Life was tough for the earliest churchgoers in Newbury. The Reverend Glen Tilley Morse wrote in his Events of the Early History, “There was no heat in the first Meeting House which was probably a rude structure built of logs with cracks and crevices filled with clay to keep out the cold…. The congregation had to sit during sermons that were two hours long. They could not doze, for they would be rudely awakened by having a fox’s tail on a long rod brushed against their faces. They would be punished if they disturbed the meeting by moving about or causing any commotion and fined if they missed a meeting or service. Parishioners attended the meetings at the perils of their lives. They were in danger of attacks from Indians and wild beasts on their way to and from worship.’
In addition, armed guards were posted at the doors during services to protect against Indian attacks.
Across the road is the First Parish Burying Ground, another venerable old cemetery. Further up the road is the Coffin House, dating from 1678.
And then it’s into Newburyport. One thing you’ll notice as you travel High street from the spot where the original settlers landed, up to Newburyport, things get tidier. By the time you reach the Upper Green, houses are restored a bit better, a bit more often. But in comparison to that even, Newburyport sparkles.
As the name implies, Newburyport is on the Atlantic Ocean, and I didn’t have a chance to get down to the water, or even more than a cursory walk around the historic area. So I can’t tell you other than what I’ve seen and heard about the town’s reputation as a beautiful resort. But based on what I saw of the rest of the town, I think that’s a fair assumption.
You ever set aside a few hours for a day trip, and just before you have to leave, you find yourself in one of the most beautiful places you’ve ever been? Newburyport is like that. I got out of the car to take a photo, and found myself drawn down the street, then around the corner and I had the distinct feeling I could have gone on and on for another day or so.
Instead I found myself parked next to Bartlet Mall, the site of the Superior Courthouse (pronounced Mal, as in rhyming with pal for you newcomers), and the curiously named Frog Pond. According to legends, which according to the newspaper isn’t legend but fact, there are tunnels which run beneath the pond down to the ocean, used either by the Underground Railroad in the Civil War, or were used by bootleggers. Or both. Both the Gaol and Frog Pond are reportedly haunted.

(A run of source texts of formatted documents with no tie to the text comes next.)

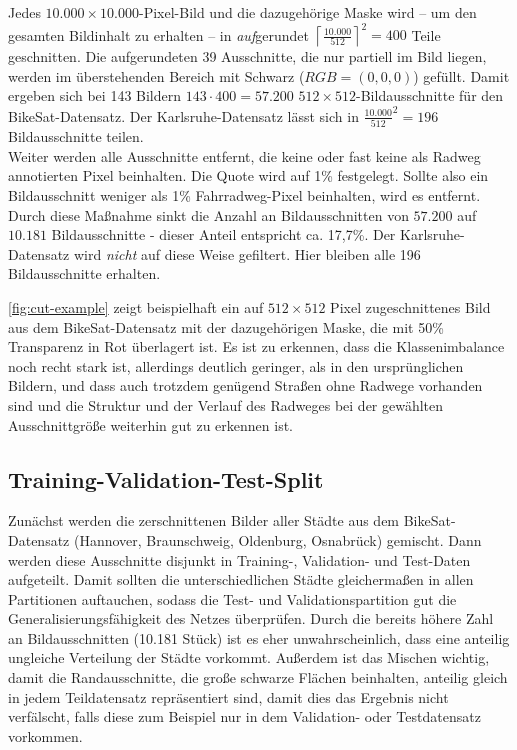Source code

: Jedes $10.000{\times}10.000$-Pixel-Bild und die dazugehörige Maske wird -- um den gesamten Bildinhalt zu erhalten -- in \textit{auf}gerundet
$\left\lceil{\frac{10.000}{512}}\right\rceil^2 = 400$ Teile geschnitten. 
Die aufgerundeten 39 Ausschnitte, die nur partiell im Bild liegen, werden im überstehenden Bereich mit Schwarz ($RGB=(0,0,0)$) gefüllt.
Damit ergeben sich bei 143 Bildern $143 \cdot 400 = 57.200$ $512{\times}512$-Bildausschnitte für den BikeSat-Datensatz. 
Der Karlsruhe-Datensatz lässt sich in ${\frac{10.000}{512}}^2 = 196$ Bildausschnitte teilen.\\
Weiter werden alle Ausschnitte entfernt, die keine oder fast keine als Radweg annotierten Pixel beinhalten. 
Die Quote wird auf 1\% festgelegt. Sollte also ein Bildausschnitt weniger als 1\% Fahrradweg-Pixel beinhalten, 
wird es entfernt. Durch diese Maßnahme sinkt die Anzahl an Bildausschnitten von $57.200$ auf $10.181$ Bildausschnitte - 
dieser Anteil entspricht ca. 17,7\%. Der Karlsruhe-Datensatz wird \textit{nicht} auf diese Weise gefiltert. Hier bleiben alle 196 
Bildausschnitte erhalten.
 
\autoref{fig:cut-example} zeigt beispielhaft ein auf $512{\times}512$ Pixel zugeschnittenes Bild aus dem BikeSat-Datensatz 
mit der dazugehörigen Maske, die mit 50\% Transparenz in Rot überlagert ist. Es ist zu erkennen, 
dass die Klassenimbalance noch recht stark ist, allerdings deutlich geringer, als in den ursprünglichen Bildern,
und dass auch trotzdem genügend Straßen ohne Radwege vorhanden sind und die Struktur und der Verlauf des Radweges 
bei der gewählten Ausschnittgröße weiterhin gut zu erkennen ist. 

\subsection{Training-Validation-Test-Split}

Zunächst werden die zerschnittenen Bilder aller Städte aus dem BikeSat-Datensatz 
(Hannover, Braunschweig, Oldenburg, Osnabrück) gemischt. Dann werden diese Ausschnitte disjunkt in 
Training-, Validation- und Test-Daten aufgeteilt. 
Damit sollten die unterschiedlichen Städte gleichermaßen in allen Partitionen auftauchen, 
sodass die Test- und Validationspartition gut die Generalisierungsfähigkeit des Netzes überprüfen. 
Durch die bereits höhere Zahl an Bildausschnitten (10.181 Stück) ist es eher unwahrscheinlich, 
dass eine anteilig ungleiche Verteilung der Städte vorkommt. Außerdem ist das Mischen wichtig, 
damit die Randausschnitte, die große schwarze Flächen beinhalten, anteilig gleich in 
jedem Teildatensatz repräsentiert sind, damit dies das Ergebnis nicht verfälscht, falls diese 
zum Beispiel nur in dem Validation- oder Testdatensatz vorkommen.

And hovering over Frog Pond is the Old Burying Ground, which in addition to holding countless curious headstones, is also home to the Pierce Mausoleum, site of some of the strangest graveyard desecrations to take place in this country.
By then the sun was hanging low and I still had Concord to go, and then home to New York later that night, and it was with a heavy heart I left Newbury and Newburytown. It was there I came to the realization which is probably apparent to anyone who lives in New England, but was quite unexpected to me. If you’re looking for early American history, historical attractions, or just like to feel the past wash over you, you could spend a lifetime in New England and never see it all.
The last photo is actually the Superior Courthouse, rather than the old jail. The old jail is located towards the other side of the pond on Auburn street.
(As a side note of charming New England pronunciation, the word “Mall” in “Bartlet Mall” is pronounced “mal”, rhyming with “pal”.)